January 9, 2012:
The U.S. CIA UAV campaign against Islamic terrorists in Pakistan (mainly North Waziristan) has been very effective. Al Qaeda has been rendered impotent by all the losses to leadership and technical personnel (especially bomb builders). Because of this, last year most of the UAV missile attacks were against Taliban and Haqqani Network leaders. These were located through various means, one of the most important being a network of informants on the ground. This is not an expensive operation, and most of the cash goes to local power brokers who allow it to happen. The informants themselves get up to $1,000 for a tip that reveals where a terrorist leader or key operative will be. But it's not just about money. The Taliban have made themselves very unpopular in North Waziristan (4,700 square kilometers, 365,000 people and on the Afghan border). The Taliban there are a combination of local tribesmen who have joined as well as Taliban from elsewhere in the tribal territories that fled there for sanctuary. Most of the locals are intimidated into compliance by threats and the generally ruthless attitude of the Taliban. The most irritating element is the harsh lifestyle rules the Taliban impose. That and the risk of being too close to an American missile aimed at some of the Taliban.

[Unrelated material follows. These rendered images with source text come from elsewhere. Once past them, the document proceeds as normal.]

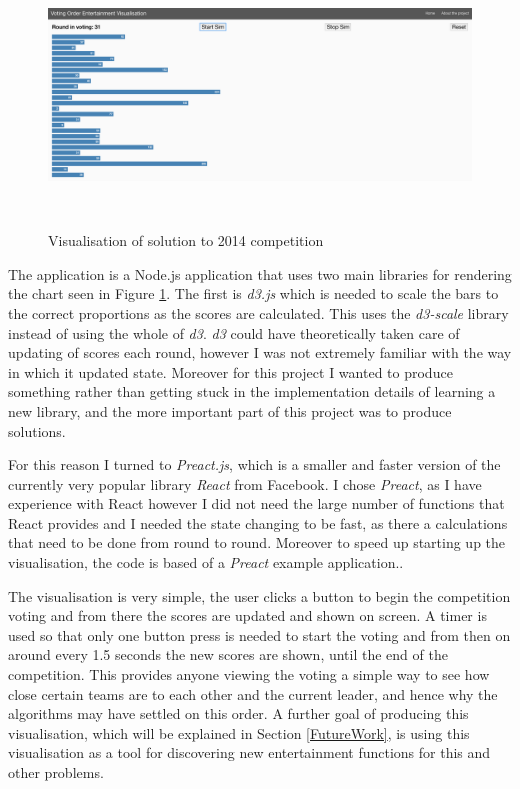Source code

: \documentclass[12pt]{report}
\begin{document}
\begin{figure}[H]
\centering
\includegraphics[width=15cm, height=7cm]{./visualisation}
\caption{Visualisation of solution to 2014 competition}
\label{visScreenshot}
\end{figure}

The application is a Node.js application that uses two main libraries for rendering the chart seen in Figure \ref{visScreenshot}. The first is \textit{d3.js} which is needed to scale the bars to the correct proportions as the scores are calculated. This uses the \textit{d3-scale} library\cite{d3} instead of using the whole of \textit{d3}. \textit{d3} could have theoretically taken care of updating of scores each round, however I was not extremely familiar with the way in which it updated state. Moreover for this project I wanted to produce something rather than getting stuck in the implementation details of learning a new library, and the more important part of this project was to produce solutions.

For this reason I turned to \textit{Preact.js}\cite{Preact}, which is a smaller and faster version of the currently very popular library \textit{React}\cite{React} from Facebook. I chose \textit{Preact}, as I have experience with React however I did not need the large number of functions that React provides and I needed the state changing to be fast, as there a calculations that need to be done from round to round. Moreover to speed up starting up the visualisation, the code is based of a \textit{Preact} example application.\cite{PreactBoilerplate}.

The visualisation is very simple, the user clicks a button to begin the competition voting and from there the scores are updated and shown on screen. A timer is used so that only one button press is needed to start the voting and from then on around every 1.5 seconds the new scores are shown, until the end of the competition. This provides anyone viewing the voting a simple way to see how close certain teams are to each other and the current leader, and hence why the algorithms may have settled on this order. A further goal of producing this visualisation, which will be explained in Section \ref{FutureWork}, is using this visualisation as a tool for discovering new entertainment functions for this and other problems. 
\end{document}
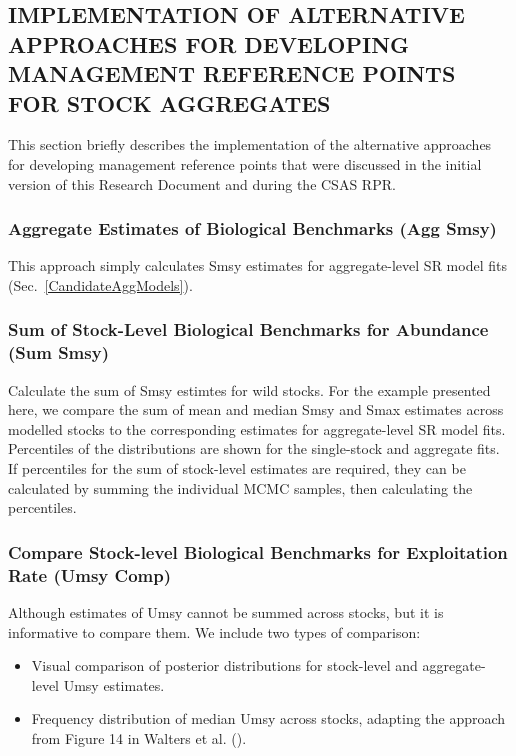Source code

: \documentclass[french,11pt]{book}
\begin{document}
\endgroup{} \endgroup{}

\clearpage

\subsection{IMPLEMENTATION OF ALTERNATIVE APPROACHES FOR DEVELOPING MANAGEMENT REFERENCE POINTS FOR STOCK AGGREGATES}\label{AltApproachesMethods}

This section briefly describes the implementation of the alternative approaches for developing management reference points that were discussed in the initial version of this Research Document and during the CSAS RPR.

\subsubsection{Aggregate Estimates of Biological Benchmarks (Agg Smsy)}\label{aggregate-estimates-of-biological-benchmarks-agg-smsy}

This approach simply calculates Smsy estimates for aggregate-level SR model fits (Sec.~\ref{CandidateAggModels}).

\subsubsection{Sum of Stock-Level Biological Benchmarks for Abundance (Sum Smsy)}\label{sum-of-stock-level-biological-benchmarks-for-abundance-sum-smsy}

Calculate the sum of Smsy estimtes for wild stocks. For the example presented here, we compare the sum of mean and median Smsy and Smax estimates across modelled stocks to the corresponding estimates for aggregate-level SR model fits. Percentiles of the distributions are shown for the single-stock and aggregate fits. If percentiles for the sum of stock-level estimates are required, they can be calculated by summing the individual MCMC samples, then calculating the percentiles.

\subsubsection{Compare Stock-level Biological Benchmarks for Exploitation Rate (Umsy Comp)}\label{compare-stock-level-biological-benchmarks-for-exploitation-rate-umsy-comp}

Although estimates of Umsy cannot be summed across stocks, but it is informative to compare them. We include two types of comparison:
\begin{itemize}

\item
  Visual comparison of posterior distributions for stock-level and aggregate-level Umsy estimates.
\item
  Frequency distribution of median Umsy across stocks, adapting the approach from Figure 14 in Walters et al. ().
\end{itemize}
\end{document}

There is some risk to being an informer. The Taliban have formed a special death squad (the Khorasan Mujahideen) that searches for real or (usually) suspected informants and executes them. But the rewards, and satisfaction at seeing some Taliban die, is considered worth the risk to many local tribesmen.

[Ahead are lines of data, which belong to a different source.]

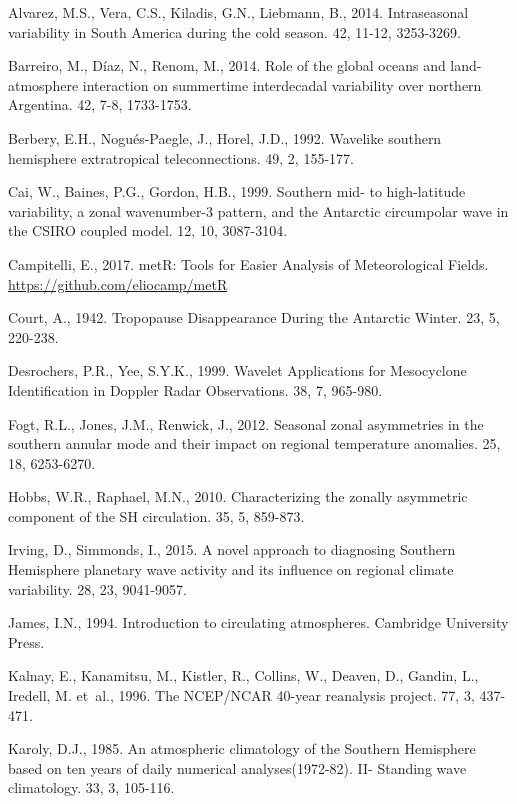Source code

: \documentclass[spanish,a4paper,12pt,oneside]{book}
\begin{document}
\hypertarget{refs}{}
\hypertarget{ref-Alvarez2014}{}
Alvarez, M.S., Vera, C.S., Kiladis, G.N., Liebmann, B., 2014.
Intraseasonal variability in South America during the cold season. 42,
11-12, 3253-3269.

\hypertarget{ref-Barreiro2014}{}
Barreiro, M., Díaz, N., Renom, M., 2014. Role of the global oceans and
land-atmosphere interaction on summertime interdecadal variability over
northern Argentina. 42, 7-8, 1733-1753.

\hypertarget{ref-Berbery1992}{}
Berbery, E.H., Nogués-Paegle, J., Horel, J.D., 1992. Wavelike southern
hemisphere extratropical teleconnections. 49, 2, 155-177.

\hypertarget{ref-Cai1999}{}
Cai, W., Baines, P.G., Gordon, H.B., 1999. Southern mid- to
high-latitude variability, a zonal wavenumber-3 pattern, and the
Antarctic circumpolar wave in the CSIRO coupled model. 12, 10,
3087-3104.

\hypertarget{ref-R-metR}{}
Campitelli, E., 2017. metR: Tools for Easier Analysis of Meteorological
Fields. \url{https://github.com/eliocamp/metR}

\hypertarget{ref-Court1942}{}
Court, A., 1942. Tropopause Disappearance During the Antarctic Winter.
23, 5, 220-238.

\hypertarget{ref-Desrochers1999}{}
Desrochers, P.R., Yee, S.Y.K., 1999. Wavelet Applications for
Mesocyclone Identification in Doppler Radar Observations. 38, 7,
965-980.

\hypertarget{ref-Fogt2012}{}
Fogt, R.L., Jones, J.M., Renwick, J., 2012. Seasonal zonal asymmetries
in the southern annular mode and their impact on regional temperature
anomalies. 25, 18, 6253-6270.

\hypertarget{ref-Hobbs2010}{}
Hobbs, W.R., Raphael, M.N., 2010. Characterizing the zonally asymmetric
component of the SH circulation. 35, 5, 859-873.

\hypertarget{ref-Irving2015}{}
Irving, D., Simmonds, I., 2015. A novel approach to diagnosing Southern
Hemisphere planetary wave activity and its influence on regional climate
variability. 28, 23, 9041-9057.

\hypertarget{ref-James}{}
James, I.N., 1994. Introduction to circulating atmospheres. Cambridge
University Press.

\hypertarget{ref-Kalnay1996}{}
Kalnay, E., Kanamitsu, M., Kistler, R., Collins, W., Deaven, D., Gandin,
L., Iredell, M. et~al., 1996. The NCEP/NCAR 40-year reanalysis project.
77, 3, 437-471.

\hypertarget{ref-Karoly1985}{}
Karoly, D.J., 1985. An atmospheric climatology of the Southern
Hemisphere based on ten years of daily numerical analyses(1972-82). II-
Standing wave climatology. 33, 3, 105-116.
\end{document}

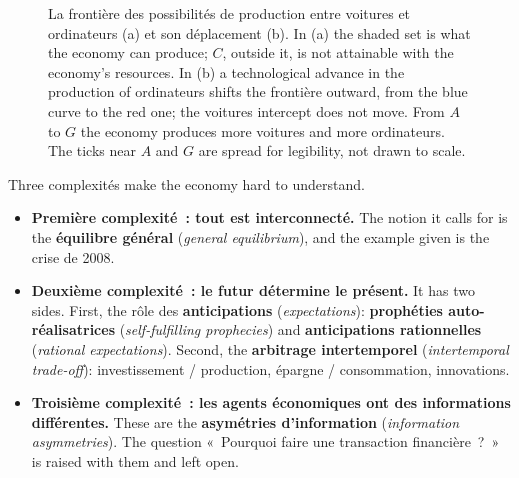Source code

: \begin{figure}[h!]
  \caption*{\small La frontière des possibilités de production entre voitures et
  ordinateurs (a) et son déplacement (b). In (a) the shaded set is what the economy
  can produce; $C$, outside it, is not attainable with the economy's resources. In
  (b) a technological advance in the production of ordinateurs shifts the frontière
  outward, from the blue curve to the red one; the voitures intercept does not move.
  From $A$ to $G$ the economy produces more voitures and more ordinateurs. The ticks
  near $A$ and $G$ are spread for legibility, not drawn to scale.}
\end{figure}

Three complexités make the economy hard to understand.

\begin{itemize}
  \item \textbf{Première complexité~: tout est interconnecté.} The notion it calls
    for is the \textbf{équilibre général} (\textit{general equilibrium}), and the example
    given is the crise de 2008.
  \item \textbf{Deuxième complexité~: le futur détermine le présent.} It has two
    sides. First, the rôle des \textbf{anticipations} (\textit{expectations}):
    \textbf{prophéties auto-réalisatrices} (\textit{self-fulfilling prophecies})
    and \textbf{anticipations rationnelles} (\textit{rational expectations}).
    Second, the \textbf{arbitrage intertemporel} (\textit{intertemporal
    trade-off}): investissement / production, épargne / consommation,
    innovations.
  \item \textbf{Troisième complexité~: les agents économiques ont des informations
    différentes.} These are the \textbf{asymétries d'information}
    (\textit{information asymmetries}). The question «~Pourquoi faire une
    transaction financière~?~» is raised with them and left open.
\end{itemize}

Since last November, the CIA has halted its UAV attacks while negotiations (a polite term for it) with Pakistan are carried out to decide whether more, or less, Pakistani territory will be available to the CIA UAVs. The other major Pakistani terrorist sanctuary, in Quetta (across from the border from the Afghan provinces of Helmand and Kandahar) has never been available for CIA UAV missile attacks.

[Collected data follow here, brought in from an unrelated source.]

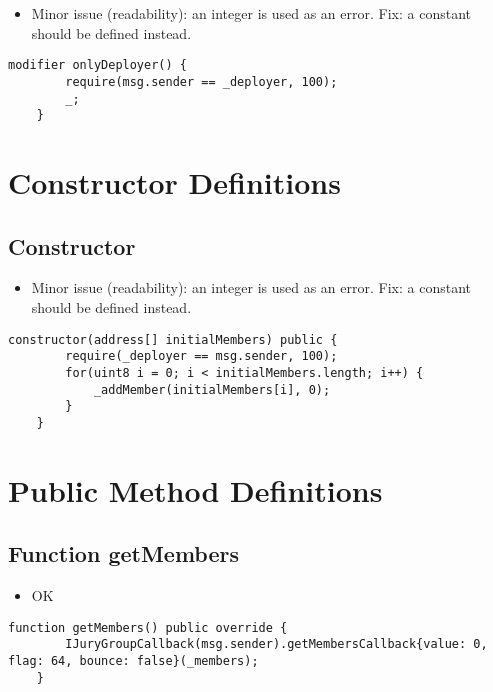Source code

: \begin{itemize}
\item Minor issue (readability): an integer is used as an error. Fix:
  a constant should be defined instead.
\end{itemize}

\begin{lstlisting}[firstnumber=6]
    modifier onlyDeployer() {
        require(msg.sender == _deployer, 100);
        _;
    }
\end{lstlisting}

\section{Constructor Definitions}


\subsection{Constructor}

\begin{itemize}
\item Minor issue (readability): an integer is used as an error. Fix:
  a constant should be defined instead.
\end{itemize}

\begin{lstlisting}[firstnumber=17]
    constructor(address[] initialMembers) public {
        require(_deployer == msg.sender, 100);
        for(uint8 i = 0; i < initialMembers.length; i++) {
            _addMember(initialMembers[i], 0);
        }
    }
\end{lstlisting}

\section{Public Method Definitions}


\subsection{Function getMembers}

\begin{itemize}
\item OK
\end{itemize}

\begin{lstlisting}[firstnumber=45]
    function getMembers() public override {
        IJuryGroupCallback(msg.sender).getMembersCallback{value: 0, flag: 64, bounce: false}(_members);
    }
\end{lstlisting}

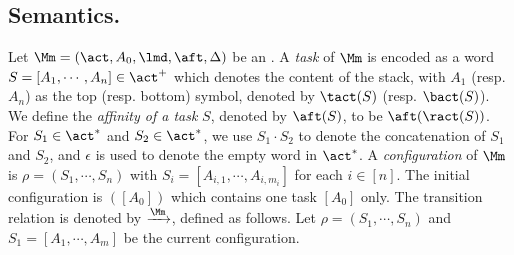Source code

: \smallskip
\noindent \subsection*{Semantics.}
Let $ \Mm = (\act, A_0, \lmd, \aft, \Delta)$ be an {\AMASS}.
A \emph{task} of $\Mm$ is encoded as a word $S= [A_1, \cdots, A_n] \in \act^+$ which denotes the content of the stack, with $A_1$ (resp. $A_n$) as  the top (resp. bottom) symbol, denoted by $\tact(S)$ (resp. $\bact(S)$). We define the \emph{affinity of a task} $S$, denoted by $\aft(S)$, to be $\aft(\ract(S))$. For $S_1 \in \act^*$ and $S_2 \in \act^*$, we use $S_1 \cdot S_2$ to denote the concatenation of $S_1$ and $S_2$, and $\epsilon$ is used to denote the empty word in $\act^*$. 
A \emph{configuration} of $\Mm$ is $\rho=(S_1, \cdots, S_n)$
with $S_i = [A_{i,1}, \cdots, A_{i, m_i}]$ for each $i \in [n]$.
The initial configuration is $([A_0])$ which contains one task $[A_0]$ only. 
The transition relation is denoted by $\xrightarrow{\Mm}$, defined as follows.  %
Let $\rho = (S_1, \cdots, S_n)$ and $S_1 = [A_1,\cdots,A_m]$ be the current configuration.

The current halt has allowed the Taliban and al Qaeda to recover. Terrorist leaders can now move about and begin negotiating better relationships with the Pakistani government and other terror groups. There is also a desire for revenge, which can be seen in an effort to unite the Pakistani Islamic terror groups to halt attacks in Pakistan and concentrate on American and NATO troops in Afghanistan or elsewhere. The Pakistani military is willing to go along with this, at least unofficially.